Precision 16

Development
- Designer: Stephen Seaton
- Location: United States
- Year: 1982
- No. built: 64 (1994)
- Builder: Precision Boat Works
- Name: Precision 16

Boat
- Displacement: 390 lb (177 kg)
- Draft: 3.67 ft (1.12 m) with centerboard down

Hull
- Type: Monohull
- Construction: Fiberglass
- LOA: 16.25 ft (4.95 m)
- LWL: 14.00 ft (4.27 m)
- Beam: 6.67 ft (2.03 m)

Hull appendages
- Keel: centerboard
- Rudder: transom-mounted rudder

Rig
- Rig type: Bermuda rig

Sails
- Sailplan: Fractional rigged sloop
- Mainsail area: 97 sq ft (9.0 m^{2})
- Jib/genoa area: 58 sq ft (5.4 m^{2})
- Spinnaker area: 162 sq ft (15.1 m^{2})
- Total sail area: 155 sq ft (14.4 m^{2})

Racing
- D-PN: 100.1

= Precision 16 =

Sailboat class

The Precision 16 is an American sailing dinghy that was designed by Stephen Seaton and first built in 1982.

==Production==
The design was built by Precision Boat Works in Palmetto, Florida, United States, starting in 1982, but it is now out of production. A total of 64 examples of the type were reported as having been completed by 1994.

==Design==
The Precision 16 is a recreational sailboat, built predominantly of fiberglass, with teak wood trim. It has a fractional sloop rig with aluminum spars. The double hull has a raked stem, a plumb transom and a retractable centerboard. The a transom-hung, kick-up rudder has an aluminum head that is controlled by a tiller. Both the rudder and centerboard are made from foam-cored fiberglass. The boat is open and has no foredeck, although it has two stowage compartments. It displaces 390 lb and is equipped with 10 cuft of foam for flotation.
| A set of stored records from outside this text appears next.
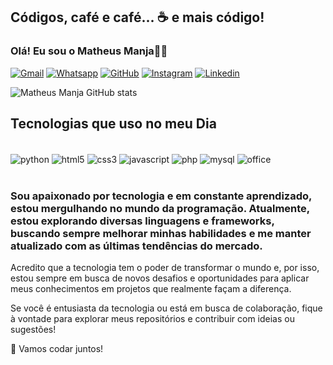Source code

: ## Códigos, café e café... ☕ e mais código!

### Olá! Eu sou o Matheus Manja👋🏽

[![Gmail](https://img.shields.io/badge/Gmail-D14836?style=for-the-badge&logo=gmail&logoColor=white)]()
[![Whatsapp](https://img.shields.io/badge/WhatsApp-25D366?style=for-the-badge&logo=whatsapp&logoColor=white)]()
[![GitHub](https://img.shields.io/badge/GitHub-100000?style=for-the-badge&logo=github&logoColor=white)](https://github.com/MatheusManja7)
[![Instagram](https://img.shields.io/badge/Instagram-E4405F?style=for-the-badge&logo=instagram&logoColor=white)](https://www.instagram.com/matheus_manja7/?next=%2F)
[![Linkedin](https://img.shields.io/badge/LinkedIn-0077B5?style=for-the-badge&logo=linkedin&logoColor=white)](https://www.linkedin.com/in/matheus-manja-47844b335/)



![Matheus Manja GitHub stats](https://github-readme-stats.vercel.app/api?username=MatheusManja7&show_icons=true&theme=tokyonight)

## Tecnologias que uso no meu Dia

<div style="display: inline_block"><br/>
    <img align="center" alt="python" src="https://img.shields.io/badge/Python-3776AB?style=for-the-badge&logo=python&logoColor=white" /> 
    <img align="center" alt="html5" src="https://img.shields.io/badge/HTML-239120?style=for-the-badge&logo=html5&logoColor=white" /> 
    <img align="center" alt="css3" src="https://img.shields.io/badge/CSS-239120?&style=for-the-badge&logo=css3&logoColor=white" /> 
    <img align="center" alt="javascript" src="https://img.shields.io/badge/JavaScript-F7DF1E?style=for-the-badge&logo=javascript&logoColor=black" /> 
    <img align="center" alt="php" src="https://img.shields.io/badge/PHP-777BB4?style=for-the-badge&logo=php&logoColor=white" /> 
    <img align="center" alt="mysql" src="https://img.shields.io/badge/MySQL-00000F?style=for-the-badge&logo=mysql&logoColor=white" /> 
    <img align="center" alt="office" src="https://img.shields.io/badge/Microsoft_Office-D83B01?style=for-the-badge&logo=microsoft-office&logoColor=white" /> 
</div><br/>

### Sou apaixonado por tecnologia e em constante aprendizado, estou mergulhando no mundo da programação. Atualmente, estou explorando diversas linguagens e frameworks, buscando sempre melhorar minhas habilidades e me manter atualizado com as últimas tendências do mercado.

Acredito que a tecnologia tem o poder de transformar o mundo e, por isso, estou sempre em busca de novos desafios e oportunidades para aplicar meus conhecimentos em projetos que realmente façam a diferença.

Se você é entusiasta da tecnologia ou está em busca de colaboração, fique à vontade para explorar meus repositórios e contribuir com ideias ou sugestões!

🚀 Vamos codar juntos!

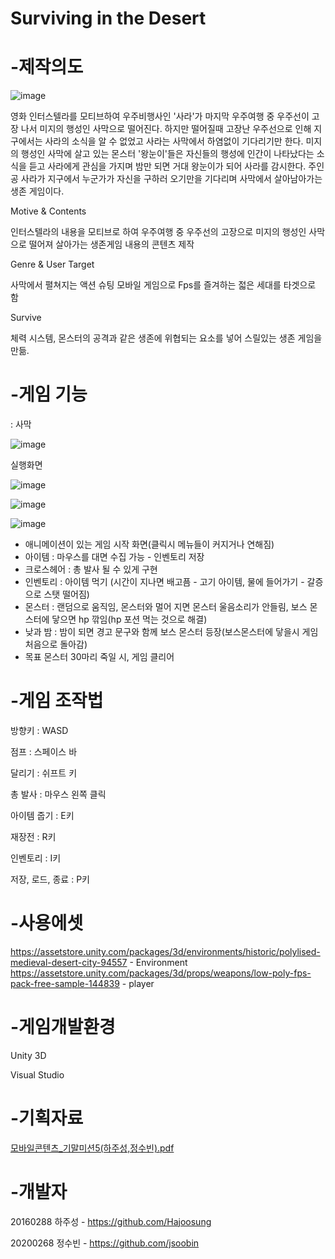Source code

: # Surviving in the Desert

# -제작의도

![image](https://user-images.githubusercontent.com/84570147/121778653-d5794f80-cbd2-11eb-82cc-76ca5038c885.png)

영화 인터스텔라를 모티브하여 우주비행사인 '사라'가 마지막 우주여행 중 우주선이 고장 나서 미지의 행성인 사막으로 떨어진다.
하지만 떨어질때 고장난 우주선으로 인해 지구에서는 사라의 소식을 알 수 없었고 사라는 사막에서 하염없이 기다리기만 한다.
미지의 행성인 사막에 살고 있는 몬스터 '왕눈이'들은 자신들의 행성에 인간이 나타났다는 소식을 듣고 사라에게 관심을 가지며 밤만 되면 거대 왕눈이가 되어 사라를 감시한다.
주인공 사라가 지구에서 누군가가 자신을 구하러 오기만을 기다리며 사막에서 살아남아가는 생존 게임이다.

Motive & Contents

인터스텔라의 내용을 모티브로 하여 우주여행 중 우주선의 고장으로 미지의 행성인 사막으로 떨어져 살아가는 생존게임 내용의 콘텐츠 제작

Genre & User Target

사막에서 펼쳐지는 액션 슈팅 모바일 게임으로 Fps를 즐겨하는 젋은 세대를 타겟으로 함

Survive

체력 시스템, 몬스터의 공격과 같은 생존에 위협되는 요소를 넣어 스릴있는 생존 게임을 만듦.



# -게임 기능

 : 사막

![image](https://user-images.githubusercontent.com/84570147/121779034-a8c63780-cbd4-11eb-9797-689f33874fa9.png)


실행화면

![image](https://user-images.githubusercontent.com/84570147/121779352-29396800-cbd6-11eb-875a-7b87f967dac0.png)

![image](https://user-images.githubusercontent.com/84570147/121782717-f39c7b00-cbe5-11eb-9a3b-798e14150af2.png)

![image](https://user-images.githubusercontent.com/84570147/121782754-1890ee00-cbe6-11eb-9982-e2ca35627a40.png)



- 애니메이션이 있는 게임 시작 화면(클릭시 메뉴들이 커지거나 연해짐)
- 아이템 : 마우스를 대면 수집 가능 - 인벤토리 저장
- 크로스헤어 : 총 발사 될 수 있게 구현
- 인벤토리 : 아이템 먹기 (시간이 지나면 배고픔 - 고기 아이템, 물에 들어가기 - 갈증으로 스탯 떨어짐)
- 몬스터 : 랜덤으로 움직임, 몬스터와 멀어 지면 몬스터 울음소리가 안들림, 보스 몬스터에 닿으면 hp 깎임(hp 포션 먹는 것으로 해결)
- 낮과 밤 : 밤이 되면 경고 문구와 함께 보스 몬스터 등장(보스몬스터에 닿을시 게임 처음으로 돌아감)
- 목표 몬스터 30마리 죽일 시, 게임 클리어

# -게임 조작법

방향키 : WASD

점프 : 스페이스 바

달리기 : 쉬프트 키

총 발사 : 마우스 왼쪽 클릭

아이템 줍기 : E키

재장전 : R키

인벤토리 : I키

저장, 로드, 종료 : P키




# -사용에셋

https://assetstore.unity.com/packages/3d/environments/historic/polylised-medieval-desert-city-94557 - Environment 
https://assetstore.unity.com/packages/3d/props/weapons/low-poly-fps-pack-free-sample-144839 - player


# -게임개발환경

Unity 3D

Visual Studio


# -기획자료

[모바일콘텐츠_기말미션5(하주성,정수빈).pdf](https://github.com/jsoobin/3D-Game/files/6643204/_.5.pdf)


# -개발자

20160288 하주성 - https://github.com/Hajoosung

20200268 정수빈 - https://github.com/jsoobin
The boat has a draft of 3.67 ft with the centerboard extended and 8 in with it retracted, allowing beaching or ground transportation on a trailer.

For sailing the design is equipped with a self-bailing cockpit. The mainsail boom has the mainsheet rigged for mid-boom sheeting.

The design has a Portsmouth Yardstick racing average handicap of 100.1 and is normally raced with a crew of two sailors.

==Operational history==
In a 1994 review Richard Sherwood noted that the boat was only sold in Florida. He also remarked on its planing capabilities.